Yesterday's People: going, going, gone.
(Wildlands Project becomes a reality in North Carolina)

By Henry Lamb
from http://eco.freedom.org/el/20010802/wnc.shtml

8/15/01

Western North Carolina is one of the most beautiful places on earth. Traveling west from the flatlands, through the rolling foothills of the Piedmont Plateau, then up the winding road to Black Mountain that crests in a spectacular vision which John Muir says is "...a beauty and grandeur not to be described."

This is simply the introduction to an experience that gets progressively better as the mountains and valleys west of Asheville are explored. It is a different place; different from any place on earth. It is, or was, populated by a different kind of people. In his 1965 book, Yesterday's People, Jack Weller describes a culture which was passed over by the economic boom of the 1950s and '60s. The people who lived "at the head of Tallulah," or on Santeetlah Branch, or on Wayah Bald, or in Ground Squirrel - were hardy, rugged, independent, self-reliant people. They had to be.

They cut timber in the summer. They hunted ginseng in the winter. They shot bears and deer - not for trophies, but for food. The brown trout that swam the tiny mountain streams provided dinner for many families. Every family scratched the rocks off any creek-bottom wide enough to plant a garden, and they raised their food. Church was the center of social activity; politics provided all the feuding that was required.

Roads were the obstacle to progress. There were a few industrial jobs west of Asheville in the 1960s; very few. Roads were narrow, winding, and steep. Tractor-trailer trucks could not negotiate the hair-pin turns that took smaller vehicles over the mountains and back into the hollows so deep in the forests that it was often said "the sunshine had to be piped in."

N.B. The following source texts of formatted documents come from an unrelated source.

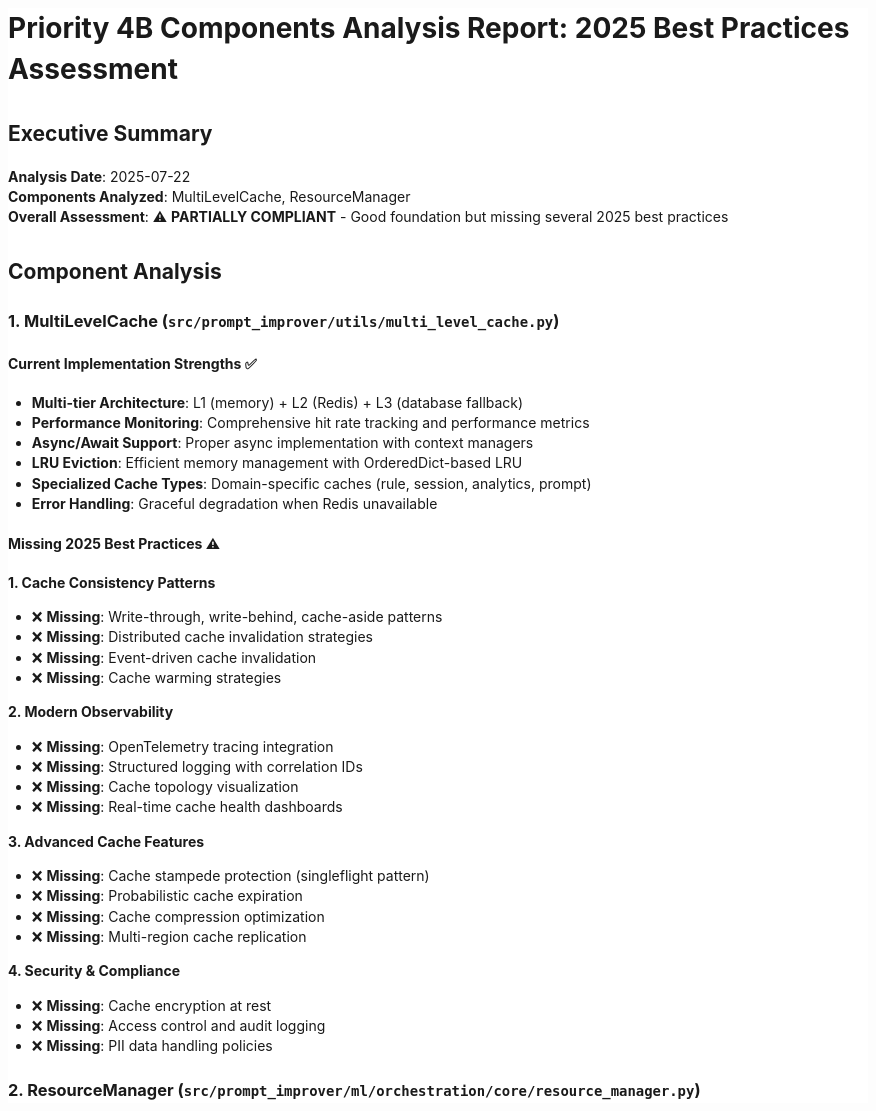 # Priority 4B Components Analysis Report: 2025 Best Practices Assessment

## Executive Summary

**Analysis Date**: 2025-07-22  
**Components Analyzed**: MultiLevelCache, ResourceManager  
**Overall Assessment**: ⚠️ **PARTIALLY COMPLIANT** - Good foundation but missing several 2025 best practices

## Component Analysis

### 1. MultiLevelCache (`src/prompt_improver/utils/multi_level_cache.py`)

#### Current Implementation Strengths ✅
- **Multi-tier Architecture**: L1 (memory) + L2 (Redis) + L3 (database fallback)
- **Performance Monitoring**: Comprehensive hit rate tracking and performance metrics
- **Async/Await Support**: Proper async implementation with context managers
- **LRU Eviction**: Efficient memory management with OrderedDict-based LRU
- **Specialized Cache Types**: Domain-specific caches (rule, session, analytics, prompt)
- **Error Handling**: Graceful degradation when Redis unavailable

#### Missing 2025 Best Practices ⚠️

**1. Cache Consistency Patterns**
- ❌ **Missing**: Write-through, write-behind, cache-aside patterns
- ❌ **Missing**: Distributed cache invalidation strategies
- ❌ **Missing**: Event-driven cache invalidation
- ❌ **Missing**: Cache warming strategies

**2. Modern Observability**
- ❌ **Missing**: OpenTelemetry tracing integration
- ❌ **Missing**: Structured logging with correlation IDs
- ❌ **Missing**: Cache topology visualization
- ❌ **Missing**: Real-time cache health dashboards

**3. Advanced Cache Features**
- ❌ **Missing**: Cache stampede protection (singleflight pattern)
- ❌ **Missing**: Probabilistic cache expiration
- ❌ **Missing**: Cache compression optimization
- ❌ **Missing**: Multi-region cache replication

**4. Security & Compliance**
- ❌ **Missing**: Cache encryption at rest
- ❌ **Missing**: Access control and audit logging
- ❌ **Missing**: PII data handling policies

### 2. ResourceManager (`src/prompt_improver/ml/orchestration/core/resource_manager.py`)
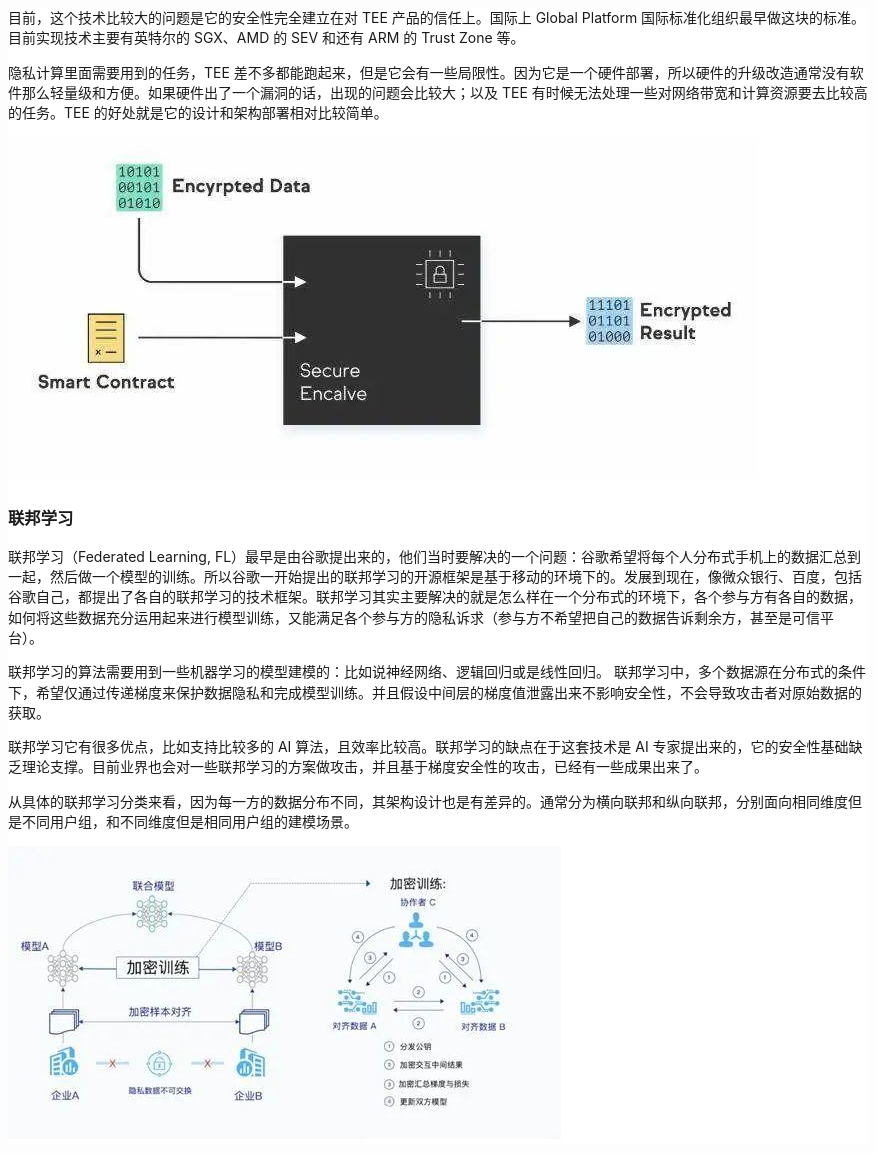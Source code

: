 目前，这个技术比较大的问题是它的安全性完全建立在对 TEE 产品的信任上。国际上 Global Platform 国际标准化组织最早做这块的标准。目前实现技术主要有英特尔的 SGX、AMD 的 SEV 和还有 ARM 的 Trust Zone 等。

隐私计算里面需要用到的任务，TEE 差不多都能跑起来，但是它会有一些局限性。因为它是一个硬件部署，所以硬件的升级改造通常没有软件那么轻量级和方便。如果硬件出了一个漏洞的话，出现的问题会比较大；以及 TEE 有时候无法处理一些对网络带宽和计算资源要去比较高的任务。TEE 的好处就是它的设计和架构部署相对比较简单。

![](../../img/private/tee.jpg)

### 联邦学习

联邦学习（Federated Learning, FL）最早是由谷歌提出来的，他们当时要解决的一个问题：谷歌希望将每个人分布式手机上的数据汇总到一起，然后做一个模型的训练。所以谷歌一开始提出的联邦学习的开源框架是基于移动的环境下的。发展到现在，像微众银行、百度，包括谷歌自己，都提出了各自的联邦学习的技术框架。联邦学习其实主要解决的就是怎么样在一个分布式的环境下，各个参与方有各自的数据，如何将这些数据充分运用起来进行模型训练，又能满足各个参与方的隐私诉求（参与方不希望把自己的数据告诉剩余方，甚至是可信平台）。

联邦学习的算法需要用到一些机器学习的模型建模的：比如说神经网络、逻辑回归或是线性回归。 联邦学习中，多个数据源在分布式的条件下，希望仅通过传递梯度来保护数据隐私和完成模型训练。并且假设中间层的梯度值泄露出来不影响安全性，不会导致攻击者对原始数据的获取。

联邦学习它有很多优点，比如支持比较多的 AI 算法，且效率比较高。联邦学习的缺点在于这套技术是 AI 专家提出来的，它的安全性基础缺乏理论支撑。目前业界也会对一些联邦学习的方案做攻击，并且基于梯度安全性的攻击，已经有一些成果出来了。

从具体的联邦学习分类来看，因为每一方的数据分布不同，其架构设计也是有差异的。通常分为横向联邦和纵向联邦，分别面向相同维度但是不同用户组，和不同维度但是相同用户组的建模场景。

![](../../img/private/federated.jpg)
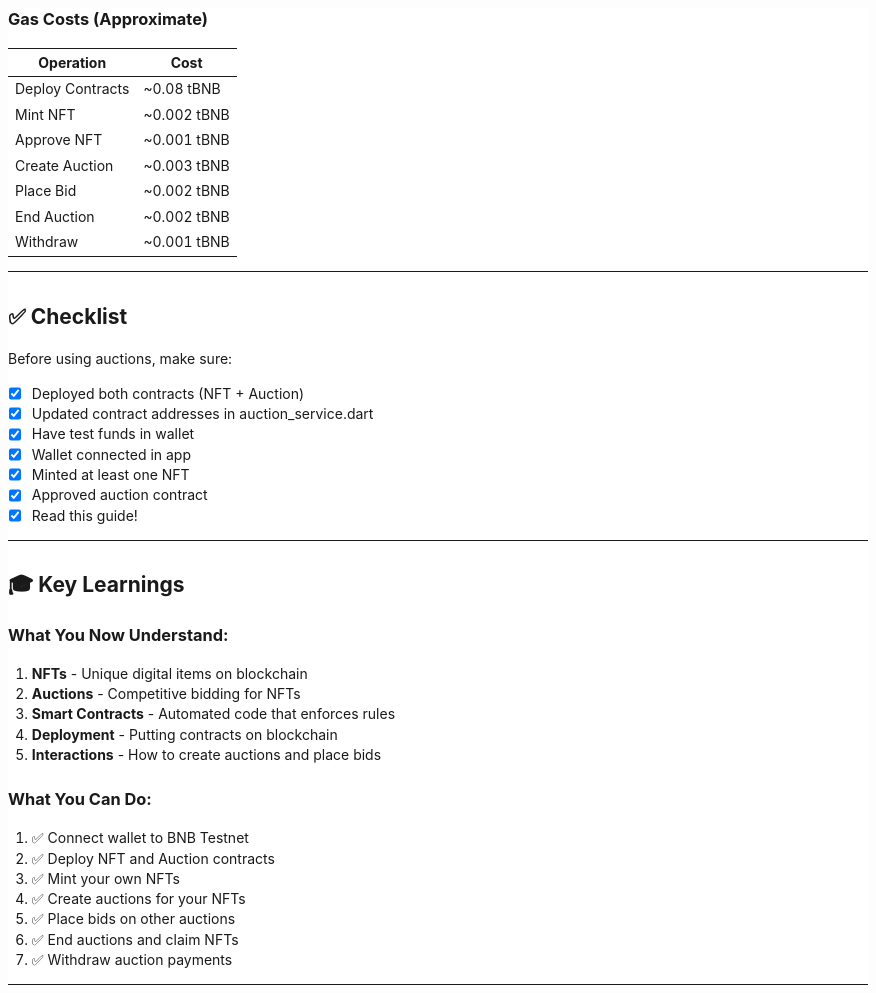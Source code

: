 ### Gas Costs (Approximate)

| Operation | Cost |
|-----------|------|
| Deploy Contracts | ~0.08 tBNB |
| Mint NFT | ~0.002 tBNB |
| Approve NFT | ~0.001 tBNB |
| Create Auction | ~0.003 tBNB |
| Place Bid | ~0.002 tBNB |
| End Auction | ~0.002 tBNB |
| Withdraw | ~0.001 tBNB |

---

## ✅ Checklist

Before using auctions, make sure:

- [x] Deployed both contracts (NFT + Auction)
- [x] Updated contract addresses in auction_service.dart
- [x] Have test funds in wallet
- [x] Wallet connected in app
- [x] Minted at least one NFT
- [x] Approved auction contract
- [x] Read this guide!

---

## 🎓 Key Learnings

### What You Now Understand:

1. **NFTs** - Unique digital items on blockchain
2. **Auctions** - Competitive bidding for NFTs
3. **Smart Contracts** - Automated code that enforces rules
4. **Deployment** - Putting contracts on blockchain
5. **Interactions** - How to create auctions and place bids

### What You Can Do:

1. ✅ Connect wallet to BNB Testnet
2. ✅ Deploy NFT and Auction contracts
3. ✅ Mint your own NFTs
4. ✅ Create auctions for your NFTs
5. ✅ Place bids on other auctions
6. ✅ End auctions and claim NFTs
7. ✅ Withdraw auction payments

---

In the late 1960s the State Planning Task Force targeted Western North Carolina for a massive program of road construction, to open the land so "yesterday's people" could enjoy what the rest of the world had already discovered.

The people who live in these hidden places are no longer yesterday's people. Some roads were built. Others were blocked by law suits filed by environmental extremists. City-dwellers from the South and from the North have built expensive mountain-top retirement homes where once only moonshiners dared to roam.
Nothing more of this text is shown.